L’instrument phare du blues est la guitare saturée. Cette propension à saboter des timbres clairs est typiquement noire. Les Africains rivent des plaquettes de métal sur les cordes et insèrent des ossements dans les caisses de résonance de certains instruments, qui, littéralement, font « grrzzz ». Les Afro-Américains tranchèrent les cônes des premières enceintes d’amplification de guitare électrique pour imiter ces sons ataviques, ce « souffle des ancêtres ». Ce procédé est aujourd’hui simulé par des circuits de distorsion amplifiés qui font aussi grrzzz. Ce son vient de la savane, pas de Salzbourg, où un violon qui râle ainsi est renvoyé chez le luthier. Une anecdote veut qu’un laborantin de la BBC offrit à Jimi Hendrix de « réparer » son ampli !

La structure lyrique du blues, le call and response, avec répétition de l’affirmation avant résolution (AAB), est aussi africaine. Cette prosodie vient des griots. Les thèmes dominants, le sexe, la mort, l’abandon ; les métaphores crues (« I love the way she spread her wings »), priapiques (Dust My Broom, Love Gun), ainsi que la pulsion pelvienne superposant rythmes binaires et ternaires ne sont pas, disons, très celtiques. Le rap à la shake that ass a tout simplement pris le relais de B.B. King.
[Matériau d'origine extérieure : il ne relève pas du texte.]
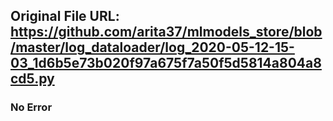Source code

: ## Original File URL: https://github.com/arita37/mlmodels_store/blob/master/log_dataloader/log_2020-05-12-15-03_1d6b5e73b020f97a675f7a50f5d5814a804a8cd5.py<br />

### No Error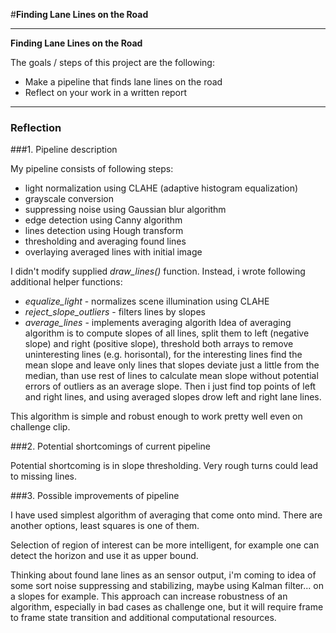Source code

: #**Finding Lane Lines on the Road** 

---

**Finding Lane Lines on the Road**

The goals / steps of this project are the following:
* Make a pipeline that finds lane lines on the road
* Reflect on your work in a written report


[//]: # (Image References)

[image1]: ./examples/grayscale.jpg "Grayscale"

---

### Reflection

###1. Pipeline description

My pipeline consists of following steps: 
* light normalization using CLAHE (adaptive histogram equalization)
* grayscale conversion
* suppressing noise using Gaussian blur algorithm 
* edge detection using Canny algorithm   
* lines detection using Hough transform
* thresholding and averaging found lines
* overlaying averaged lines with initial image

I didn't modify supplied _draw\_lines()_ function. Instead, i wrote following additional helper functions:
* _equalize\_light_ - normalizes scene illumination using CLAHE
* _reject\_slope\_outliers_ - filters lines by slopes
* _average\_lines_ - implements averaging algorith
Idea of averaging algorithm is to compute slopes of all lines, split them to left (negative slope) and right (positive slope), threshold both arrays to remove uninteresting lines (e.g. horisontal), for the interesting lines find the mean slope and leave only lines that slopes deviate just a little from the median, than use rest of lines to calculate mean slope without potential errors of outliers as an average slope. Then i just find top points of left and right lines, and using averaged slopes drow left and right lane lines.

This algorithm is simple and robust enough to work pretty well even on challenge clip.

###2. Potential shortcomings of current pipeline

Potential shortcoming is in slope thresholding. Very rough turns could lead to missing lines.  

###3. Possible improvements of pipeline

I have used simplest algorithm of averaging that come onto mind. There are another options, least squares is one of them.

Selection of region of interest can be more intelligent, for example one can detect the horizon and use it as upper bound.

Thinking about found lane lines as an sensor output, i'm coming to idea of some sort noise suppressing and stabilizing, maybe using Kalman filter... on a slopes for example. This approach can increase robustness of an algorithm, especially in bad cases as challenge one, but it will require frame to frame state transition and additional computational resources.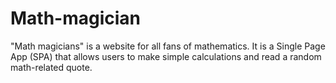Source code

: # Math-magician
"Math magicians" is a website for all fans of mathematics. It is a Single Page App (SPA) that allows users to make simple calculations and read a random math-related quote.
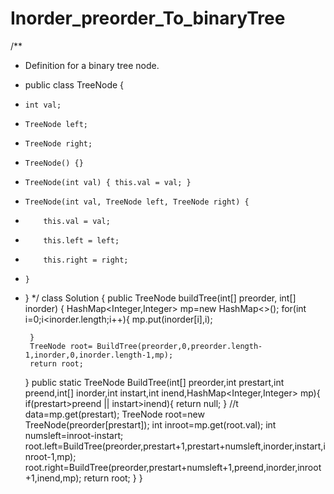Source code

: # Inorder_preorder_To_binaryTree
/**
 * Definition for a binary tree node.
 * public class TreeNode {
 *     int val;
 *     TreeNode left;
 *     TreeNode right;
 *     TreeNode() {}
 *     TreeNode(int val) { this.val = val; }
 *     TreeNode(int val, TreeNode left, TreeNode right) {
 *         this.val = val;
 *         this.left = left;
 *         this.right = right;
 *     }
 * }
 */
class Solution {
    public TreeNode buildTree(int[] preorder, int[] inorder) {
        HashMap<Integer,Integer> mp=new HashMap<>();
        for(int i=0;i<inorder.length;i++){
            mp.put(inorder[i],i);
            
        }
        TreeNode root= BuildTree(preorder,0,preorder.length-1,inorder,0,inorder.length-1,mp);
        return root;
        
    }
    public static TreeNode BuildTree(int[] preorder,int prestart,int preend,int[] inorder,int instart,int inend,HashMap<Integer,Integer> mp){
        if(prestart>preend || instart>inend){
            return null;
        }
        //t data=mp.get(prestart);
        TreeNode root=new TreeNode(preorder[prestart]);
        int  inroot=mp.get(root.val);
        int  numsleft=inroot-instart;
        root.left=BuildTree(preorder,prestart+1,prestart+numsleft,inorder,instart,inroot-1,mp);
        root.right=BuildTree(preorder,prestart+numsleft+1,preend,inorder,inroot+1,inend,mp);
        return root;
    }
}

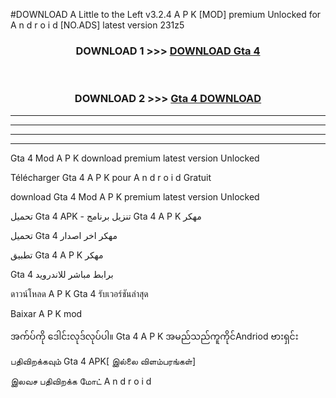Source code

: #DOWNLOAD A Little to the Left v3.2.4 A P K [MOD] premium Unlocked for A n d r o i d [NO.ADS] latest version 231z5 



<div align="center">

<h3>DOWNLOAD 1 >>> <a href="https://downloadmod1.web.app/?judul=Gta 4 ">DOWNLOAD Gta 4 </a></h3><br>

<h3>DOWNLOAD 2 >>> <a href="https://downloadmod1.web.app/?judul=Gta 4 ">Gta 4  DOWNLOAD </a></h3>

</div>


----------------------------------------------------------

----------------------------------------------------------

----------------------------------------------------------

----------------------------------------------------------


Gta 4  Mod A P K download premium latest version Unlocked

Télécharger Gta 4  A P K pour A n d r o i d Gratuit

download Gta 4  Mod A P K premium latest version Unlocked

تحميل Gta 4  APK - تنزيل برنامج Gta 4  A P K مهكر

تحميل Gta 4  مهكر اخر اصدار

تطبيق Gta 4  A P K مهكر

Gta 4  برابط مباشر للاندرويد

ดาวน์โหลด A P K Gta 4  รับเวอร์ชันล่าสุด

Baixar A P K mod

အက်ပ်ကို ဒေါင်းလုဒ်လုပ်ပါ။ Gta 4  A P K အမည်သည်ကူကိုင်Andriod ဗားရှင်း

பதிவிறக்கவும் Gta 4  APK[ இல்லை விளம்பரங்கள்] 
 
இலவச பதிவிறக்க மோட் A n d r o i d



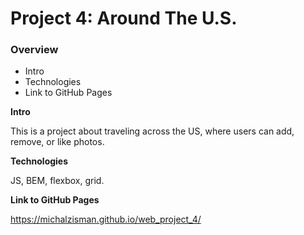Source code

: # Project 4: Around The U.S.

### Overview
* Intro
* Technologies
* Link to GitHub Pages

**Intro**

This is a project about traveling across the US, where users can add, remove, or like photos.

**Technologies**

JS, BEM, flexbox, grid.

**Link to GitHub Pages**

https://michalzisman.github.io/web_project_4/
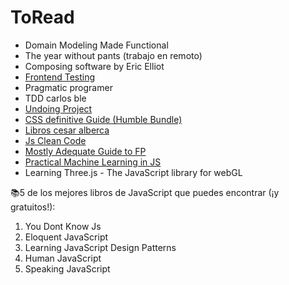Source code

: # ToRead

- Domain Modeling Made Functional
- The year without pants (trabajo en remoto)
- Composing software by Eric Elliot
- [Frontend Testing](https://frontend-testing.org/)
- Pragmatic programer
- TDD carlos ble
- [Undoing Project](https://www.amazon.com/Undoing-Project-Friendship-Changed-Minds/dp/0393254593)
- [CSS definitive Guide (Humble Bundle)](https://www.humblebundle.com/downloads?key=PZCfvsDtAtwXsCcY)
- [Libros cesar alberca](https://twitter.com/cesalberca/status/1261271362326466561)
- [Js Clean Code](https://softwarecrafters.io/cleancode-solid-testing-js)
- [Mostly Adequate Guide to FP](https://github.com/MostlyAdequate/mostly-adequate-guide)
- [Practical Machine Learning in JS](https://g.co/kgs/ZWkWdn)
- Learning Three.js - The JavaScript library for webGL

📚5 de los mejores libros de JavaScript que puedes encontrar (¡y gratuitos!):

1. You Dont Know Js
2. Eloquent JavaScript
3. Learning JavaScript Design Patterns
4. Human JavaScript
5. Speaking JavaScript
L’écoute des African Field Recordings de l’UNESCO confirme le propos, si un étourdi osait en douter. S’y trouvent l’ADN des riffs joués par Robert Johnson, John Lee Hooker et Muddy Waters, et même un proto Voodoo Child rwandais. Hendrix avait du reste ajouté des percussions africaines sur sa lecture de ce classique du Delta Blues.

Le jazz fut inventé par des bluesmen qui s’ennuyaient, et le rock par des bluesmen qui voulaient faire danser les filles.

D’autres formes noires (le Motown) furent « blanchies » (le disco). Les Blancs ont peu participé aux premiers élans de cet immense apport culturel, bien que le country-western offre une trajectoire plus métissée. Ils se le sont approprié, d’Elvis à Eminem, de Peter Green à Bill Evans.

Dans l’Amérique ségrégationniste, les radios dédiées aux race records étaient écoutées clandestinement. Un Blanc qui s’initiait à la « musique de nègre » (nos curés la désignaient ainsi) le faisait à ses risques. Stevie Ray Vaughan raconte comment son père le battait quand il le trouvait à travailler ce répertoire. Aujourd’hui, le moindre stream contient une intonation, un rythme, un thème à l’origine blues. C’est dire qu’aucun white boy ne pourrait faire de la musique populaire, entièrement redéfinie par la culture et le showmanship noirs – par ce que Senghor nommait la négritude.

Aucun activiste ne s’intéresse à mes spectacles à Limoilou ; mon passif est au millionième de celui de Keith Richards. Mais si je me contraignais, par principe, correction, autocensure, à refuser cette appropriation ? Je ne pourrais faire de bend, car je suis confiné au clavier tempéré. Je ne pourrais – horreur – faire grrzzz, car je suis confiné aux timbres clairs. Je jouerais sous une nouvelle chape de plomb morale. Au final, je ne pourrais davantage jouer de « musique de nègre » qu’il y a 50 ans. Si ce n’était que du délire. Mais non. C’est pour vrai. Ainsi le clament nos nouveaux curés.